2. "If something has human parents, then isn't it human?"
3. "And living humans, or humans like you and me, are valuable, aren't they?"
This tool is very effective at helping keep a conversation about abortion on track by directing it towards answering the question: "What are the unborn?"
"If something is growing, then isn't it alive?"During his debate with Dr. Nadine Strossen at Oregon State University last year, Dr. Mike Adams made a point similar to this in response to a comment made by Dr. Strossen during the cross examination. Strossen had remarked that it wasn't possible to know when a human life was present, to which Dr. Adams responded, "But Nadine, dead things don't grow." It was obvious to the audience that a living being was present from the very beginning of its own existence.

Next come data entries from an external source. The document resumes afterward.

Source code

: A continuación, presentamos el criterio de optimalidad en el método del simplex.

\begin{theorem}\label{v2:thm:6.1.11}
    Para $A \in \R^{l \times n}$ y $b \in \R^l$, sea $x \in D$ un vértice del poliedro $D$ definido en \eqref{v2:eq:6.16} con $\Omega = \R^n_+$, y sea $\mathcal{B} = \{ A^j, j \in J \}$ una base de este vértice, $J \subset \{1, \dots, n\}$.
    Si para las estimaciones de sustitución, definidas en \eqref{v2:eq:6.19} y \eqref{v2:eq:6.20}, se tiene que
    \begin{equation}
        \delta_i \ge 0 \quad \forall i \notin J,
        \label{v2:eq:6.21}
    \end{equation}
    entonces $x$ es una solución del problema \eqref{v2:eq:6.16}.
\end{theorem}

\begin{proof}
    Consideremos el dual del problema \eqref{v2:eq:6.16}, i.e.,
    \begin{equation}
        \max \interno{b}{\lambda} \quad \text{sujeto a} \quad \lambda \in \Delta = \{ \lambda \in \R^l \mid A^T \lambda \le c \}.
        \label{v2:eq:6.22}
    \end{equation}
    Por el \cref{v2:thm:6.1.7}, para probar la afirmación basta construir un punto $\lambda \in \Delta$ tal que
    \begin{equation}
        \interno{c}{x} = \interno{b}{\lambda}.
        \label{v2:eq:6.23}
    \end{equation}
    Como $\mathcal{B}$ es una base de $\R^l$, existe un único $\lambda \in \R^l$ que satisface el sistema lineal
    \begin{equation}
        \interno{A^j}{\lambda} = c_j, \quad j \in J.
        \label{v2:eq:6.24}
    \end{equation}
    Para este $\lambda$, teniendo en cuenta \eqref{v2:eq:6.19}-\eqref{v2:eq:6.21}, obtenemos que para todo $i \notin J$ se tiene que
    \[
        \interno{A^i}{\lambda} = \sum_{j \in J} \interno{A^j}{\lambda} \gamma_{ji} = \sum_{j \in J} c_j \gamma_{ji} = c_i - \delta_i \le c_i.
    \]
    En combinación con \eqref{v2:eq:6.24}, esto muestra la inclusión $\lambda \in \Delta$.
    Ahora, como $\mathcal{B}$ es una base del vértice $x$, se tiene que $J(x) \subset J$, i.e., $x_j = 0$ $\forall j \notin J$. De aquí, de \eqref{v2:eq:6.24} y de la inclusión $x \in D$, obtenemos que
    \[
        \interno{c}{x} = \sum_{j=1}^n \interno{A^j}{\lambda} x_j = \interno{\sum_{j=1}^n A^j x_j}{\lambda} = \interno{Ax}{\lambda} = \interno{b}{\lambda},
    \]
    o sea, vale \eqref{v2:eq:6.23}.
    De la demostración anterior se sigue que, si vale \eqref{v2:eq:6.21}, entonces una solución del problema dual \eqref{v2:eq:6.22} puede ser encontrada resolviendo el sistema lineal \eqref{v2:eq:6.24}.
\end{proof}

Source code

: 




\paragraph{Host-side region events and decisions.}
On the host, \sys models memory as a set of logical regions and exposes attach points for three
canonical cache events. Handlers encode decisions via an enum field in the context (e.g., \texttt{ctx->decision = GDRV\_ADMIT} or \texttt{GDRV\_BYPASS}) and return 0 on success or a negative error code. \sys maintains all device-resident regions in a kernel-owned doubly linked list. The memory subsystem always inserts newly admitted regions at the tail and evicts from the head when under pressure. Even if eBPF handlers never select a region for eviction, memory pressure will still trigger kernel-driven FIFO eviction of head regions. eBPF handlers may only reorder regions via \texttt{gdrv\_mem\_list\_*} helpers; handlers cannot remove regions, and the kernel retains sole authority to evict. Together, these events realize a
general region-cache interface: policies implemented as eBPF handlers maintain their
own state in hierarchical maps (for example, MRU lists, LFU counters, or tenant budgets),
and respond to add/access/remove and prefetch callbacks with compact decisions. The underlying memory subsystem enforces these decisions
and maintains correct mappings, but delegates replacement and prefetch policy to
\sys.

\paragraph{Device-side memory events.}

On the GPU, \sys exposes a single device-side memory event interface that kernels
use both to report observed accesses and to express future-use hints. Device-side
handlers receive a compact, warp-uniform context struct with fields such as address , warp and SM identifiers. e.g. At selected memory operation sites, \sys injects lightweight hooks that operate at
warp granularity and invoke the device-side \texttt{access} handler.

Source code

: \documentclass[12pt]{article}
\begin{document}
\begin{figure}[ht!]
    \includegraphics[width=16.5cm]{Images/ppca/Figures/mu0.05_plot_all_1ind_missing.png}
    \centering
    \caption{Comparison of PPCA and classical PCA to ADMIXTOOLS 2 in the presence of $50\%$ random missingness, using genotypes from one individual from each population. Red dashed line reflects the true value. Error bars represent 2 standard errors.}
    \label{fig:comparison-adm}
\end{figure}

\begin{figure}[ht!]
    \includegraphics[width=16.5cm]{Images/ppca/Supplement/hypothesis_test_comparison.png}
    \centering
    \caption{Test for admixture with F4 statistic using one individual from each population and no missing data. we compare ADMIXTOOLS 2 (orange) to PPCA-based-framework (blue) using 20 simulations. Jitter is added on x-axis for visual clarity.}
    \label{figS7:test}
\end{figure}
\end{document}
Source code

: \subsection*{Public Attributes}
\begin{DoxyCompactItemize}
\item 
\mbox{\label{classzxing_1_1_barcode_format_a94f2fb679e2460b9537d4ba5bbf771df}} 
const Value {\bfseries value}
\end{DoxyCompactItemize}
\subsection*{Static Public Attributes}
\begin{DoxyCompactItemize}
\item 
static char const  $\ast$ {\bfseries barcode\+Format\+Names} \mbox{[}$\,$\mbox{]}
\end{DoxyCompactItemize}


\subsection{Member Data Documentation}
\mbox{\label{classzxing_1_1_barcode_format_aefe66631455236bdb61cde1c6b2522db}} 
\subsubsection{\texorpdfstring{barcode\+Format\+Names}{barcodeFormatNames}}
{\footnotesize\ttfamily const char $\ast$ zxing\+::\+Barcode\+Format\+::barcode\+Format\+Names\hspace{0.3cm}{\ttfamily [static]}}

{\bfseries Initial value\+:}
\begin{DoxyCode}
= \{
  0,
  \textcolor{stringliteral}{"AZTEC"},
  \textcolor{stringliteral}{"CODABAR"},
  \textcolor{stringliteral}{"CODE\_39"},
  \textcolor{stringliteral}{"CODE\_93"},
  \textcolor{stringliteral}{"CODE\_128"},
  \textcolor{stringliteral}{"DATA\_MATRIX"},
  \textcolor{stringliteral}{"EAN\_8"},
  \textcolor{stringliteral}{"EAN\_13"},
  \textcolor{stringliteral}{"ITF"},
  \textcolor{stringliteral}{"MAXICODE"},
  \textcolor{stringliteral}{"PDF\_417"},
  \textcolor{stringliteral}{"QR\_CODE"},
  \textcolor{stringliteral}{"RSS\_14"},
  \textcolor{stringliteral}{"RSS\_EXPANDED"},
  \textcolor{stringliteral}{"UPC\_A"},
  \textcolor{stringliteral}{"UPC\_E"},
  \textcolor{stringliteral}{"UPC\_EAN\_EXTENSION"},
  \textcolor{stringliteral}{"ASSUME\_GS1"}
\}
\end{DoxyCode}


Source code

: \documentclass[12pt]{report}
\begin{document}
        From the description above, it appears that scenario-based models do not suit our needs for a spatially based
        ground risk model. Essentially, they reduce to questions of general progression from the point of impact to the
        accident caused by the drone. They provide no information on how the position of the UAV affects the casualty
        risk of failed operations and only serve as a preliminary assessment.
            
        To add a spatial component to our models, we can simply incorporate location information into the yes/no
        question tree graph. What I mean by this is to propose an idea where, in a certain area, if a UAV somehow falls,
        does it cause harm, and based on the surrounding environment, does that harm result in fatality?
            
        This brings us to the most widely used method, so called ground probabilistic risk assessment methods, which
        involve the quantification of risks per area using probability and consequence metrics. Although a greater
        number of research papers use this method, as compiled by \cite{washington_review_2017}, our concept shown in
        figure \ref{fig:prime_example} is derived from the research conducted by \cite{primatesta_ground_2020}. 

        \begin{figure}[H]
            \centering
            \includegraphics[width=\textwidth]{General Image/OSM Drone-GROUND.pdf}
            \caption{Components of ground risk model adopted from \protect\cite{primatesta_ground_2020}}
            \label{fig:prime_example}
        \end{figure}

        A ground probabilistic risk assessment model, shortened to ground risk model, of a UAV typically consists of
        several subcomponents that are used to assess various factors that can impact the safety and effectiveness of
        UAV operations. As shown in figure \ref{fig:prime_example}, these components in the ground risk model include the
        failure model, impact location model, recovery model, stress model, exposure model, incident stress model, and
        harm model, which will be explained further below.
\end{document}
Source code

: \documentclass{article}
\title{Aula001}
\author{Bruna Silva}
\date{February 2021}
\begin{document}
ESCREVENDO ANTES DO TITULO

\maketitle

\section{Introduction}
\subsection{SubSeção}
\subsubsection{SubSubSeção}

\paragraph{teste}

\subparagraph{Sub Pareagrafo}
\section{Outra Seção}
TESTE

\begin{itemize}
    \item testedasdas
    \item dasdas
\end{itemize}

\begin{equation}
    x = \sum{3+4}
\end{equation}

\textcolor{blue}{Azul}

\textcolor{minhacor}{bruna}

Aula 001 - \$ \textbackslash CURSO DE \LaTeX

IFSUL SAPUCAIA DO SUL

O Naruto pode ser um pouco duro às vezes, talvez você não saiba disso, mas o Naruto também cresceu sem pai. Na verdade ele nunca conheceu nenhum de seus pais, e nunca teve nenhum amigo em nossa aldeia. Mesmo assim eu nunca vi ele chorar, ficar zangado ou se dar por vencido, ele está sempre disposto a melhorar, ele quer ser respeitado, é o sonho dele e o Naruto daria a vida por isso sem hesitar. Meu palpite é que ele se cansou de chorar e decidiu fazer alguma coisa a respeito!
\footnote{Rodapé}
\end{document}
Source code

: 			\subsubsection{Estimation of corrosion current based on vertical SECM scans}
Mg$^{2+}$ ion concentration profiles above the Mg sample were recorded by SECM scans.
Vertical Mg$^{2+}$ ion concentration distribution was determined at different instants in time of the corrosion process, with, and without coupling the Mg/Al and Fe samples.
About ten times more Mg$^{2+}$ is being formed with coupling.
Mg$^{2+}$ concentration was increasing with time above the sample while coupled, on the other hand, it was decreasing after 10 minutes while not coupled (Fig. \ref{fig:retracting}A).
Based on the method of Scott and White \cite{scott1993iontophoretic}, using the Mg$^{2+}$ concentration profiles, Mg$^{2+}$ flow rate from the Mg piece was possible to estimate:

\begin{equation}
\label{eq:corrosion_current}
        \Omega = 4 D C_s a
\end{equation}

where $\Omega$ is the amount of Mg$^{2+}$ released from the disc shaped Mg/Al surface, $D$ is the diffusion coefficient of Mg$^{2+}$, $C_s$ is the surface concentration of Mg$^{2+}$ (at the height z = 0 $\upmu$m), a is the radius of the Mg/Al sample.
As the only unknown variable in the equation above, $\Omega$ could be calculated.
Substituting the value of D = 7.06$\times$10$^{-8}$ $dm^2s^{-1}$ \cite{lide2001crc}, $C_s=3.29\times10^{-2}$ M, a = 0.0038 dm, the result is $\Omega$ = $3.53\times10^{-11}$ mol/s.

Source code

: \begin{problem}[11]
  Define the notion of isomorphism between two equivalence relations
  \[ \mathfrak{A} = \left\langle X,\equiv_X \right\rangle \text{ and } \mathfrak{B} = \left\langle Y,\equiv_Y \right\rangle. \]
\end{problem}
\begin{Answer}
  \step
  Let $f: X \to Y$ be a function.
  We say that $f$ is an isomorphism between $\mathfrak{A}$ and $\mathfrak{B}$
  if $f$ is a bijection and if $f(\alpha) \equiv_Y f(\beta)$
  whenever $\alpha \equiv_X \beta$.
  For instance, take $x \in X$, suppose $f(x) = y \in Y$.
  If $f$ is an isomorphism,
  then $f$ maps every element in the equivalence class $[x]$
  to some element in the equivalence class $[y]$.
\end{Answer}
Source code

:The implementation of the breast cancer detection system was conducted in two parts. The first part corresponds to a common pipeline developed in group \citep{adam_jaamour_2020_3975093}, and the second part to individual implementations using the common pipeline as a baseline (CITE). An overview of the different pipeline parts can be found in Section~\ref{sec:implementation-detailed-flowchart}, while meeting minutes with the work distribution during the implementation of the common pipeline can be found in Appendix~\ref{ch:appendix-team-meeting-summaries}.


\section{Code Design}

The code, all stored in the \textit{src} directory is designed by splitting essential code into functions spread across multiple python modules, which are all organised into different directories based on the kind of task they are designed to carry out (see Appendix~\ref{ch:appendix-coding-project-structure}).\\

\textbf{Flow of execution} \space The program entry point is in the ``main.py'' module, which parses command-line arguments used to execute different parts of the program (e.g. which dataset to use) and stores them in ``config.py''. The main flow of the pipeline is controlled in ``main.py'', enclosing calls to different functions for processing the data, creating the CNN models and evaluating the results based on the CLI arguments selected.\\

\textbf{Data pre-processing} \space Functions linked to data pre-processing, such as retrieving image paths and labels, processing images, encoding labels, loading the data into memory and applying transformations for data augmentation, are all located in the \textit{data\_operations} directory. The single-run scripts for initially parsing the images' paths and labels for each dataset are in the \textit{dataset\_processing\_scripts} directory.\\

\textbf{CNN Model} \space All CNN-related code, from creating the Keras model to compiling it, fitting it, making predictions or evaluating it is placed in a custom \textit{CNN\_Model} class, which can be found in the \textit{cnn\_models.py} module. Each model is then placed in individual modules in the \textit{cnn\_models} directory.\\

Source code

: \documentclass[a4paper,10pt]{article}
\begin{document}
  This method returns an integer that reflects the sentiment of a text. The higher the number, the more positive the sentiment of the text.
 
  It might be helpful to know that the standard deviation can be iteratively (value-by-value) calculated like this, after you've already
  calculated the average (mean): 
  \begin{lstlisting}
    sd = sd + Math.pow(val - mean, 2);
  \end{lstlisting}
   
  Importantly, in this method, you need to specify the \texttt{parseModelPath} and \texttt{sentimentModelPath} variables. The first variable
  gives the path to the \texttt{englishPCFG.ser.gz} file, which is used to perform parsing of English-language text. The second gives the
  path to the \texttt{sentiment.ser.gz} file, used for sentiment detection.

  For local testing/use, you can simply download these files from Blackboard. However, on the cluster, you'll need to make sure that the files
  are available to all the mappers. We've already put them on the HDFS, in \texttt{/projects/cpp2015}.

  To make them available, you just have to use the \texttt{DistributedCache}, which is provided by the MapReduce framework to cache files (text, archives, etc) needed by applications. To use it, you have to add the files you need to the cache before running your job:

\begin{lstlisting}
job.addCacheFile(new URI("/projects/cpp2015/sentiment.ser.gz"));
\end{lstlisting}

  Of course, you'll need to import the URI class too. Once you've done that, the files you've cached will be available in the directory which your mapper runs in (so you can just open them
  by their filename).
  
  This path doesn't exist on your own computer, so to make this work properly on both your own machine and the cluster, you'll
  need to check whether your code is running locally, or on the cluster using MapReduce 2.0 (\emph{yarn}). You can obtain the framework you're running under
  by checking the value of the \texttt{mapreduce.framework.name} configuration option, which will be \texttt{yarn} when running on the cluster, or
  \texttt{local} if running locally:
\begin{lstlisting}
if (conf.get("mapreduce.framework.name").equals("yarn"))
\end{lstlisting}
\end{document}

Now, sometimes there is pushback against this idea, to which I ask a follow-up question, "Well, do you know of any non-living beings that can grow and develop over time?" To this, the answer is usually no. My response is typically along the lines of, "Well, then it seems that the unborn entity that is in question is alive, right?" One student (rightly) pointed out that not all living things share the same value. After all, it isn't a crime to mow the lawn or use a mousetrap. This is a good set-up for another question:
"If a living being is conceived by human parents, then isn't it a human being?"This is a good follow up, as it begins to focus on the kind of thing that the unborn entity in question really is. It seems odd to think of two human parents being able to conceive offspring that are not human but can somehow later become human simply by developing to a particular point in time. In other words, I am a human now, but not when I was younger? That doesn't sound right. Furthermore, the unborn human possesses a genetic structure that is unique to that human being. That genetic structure is what will differentiate that human being from other human beings throughout his or her lifetime. With this in mind, we can discuss the last question.
"Living humans, or humans like you and me, are valuable, aren't they?"This question helps to bring the key issues of the abortion debate into focus: Is it permissible to kill the unborn? That depends on what the unborn are. This question can also be a great stepping stone into talking about the SLED test, and can help continue a conversation in a meaningful direction. It can also help establish common ground in the conversation. Nearly everyone I have talked to, with a few exceptions, have admitted that they really do care about human rights.
The Ten-Second Pro-Life Apologist tool is a great resource in helping to stay in the "driver's seat" of the conversation, and can help someone think through the issues involved.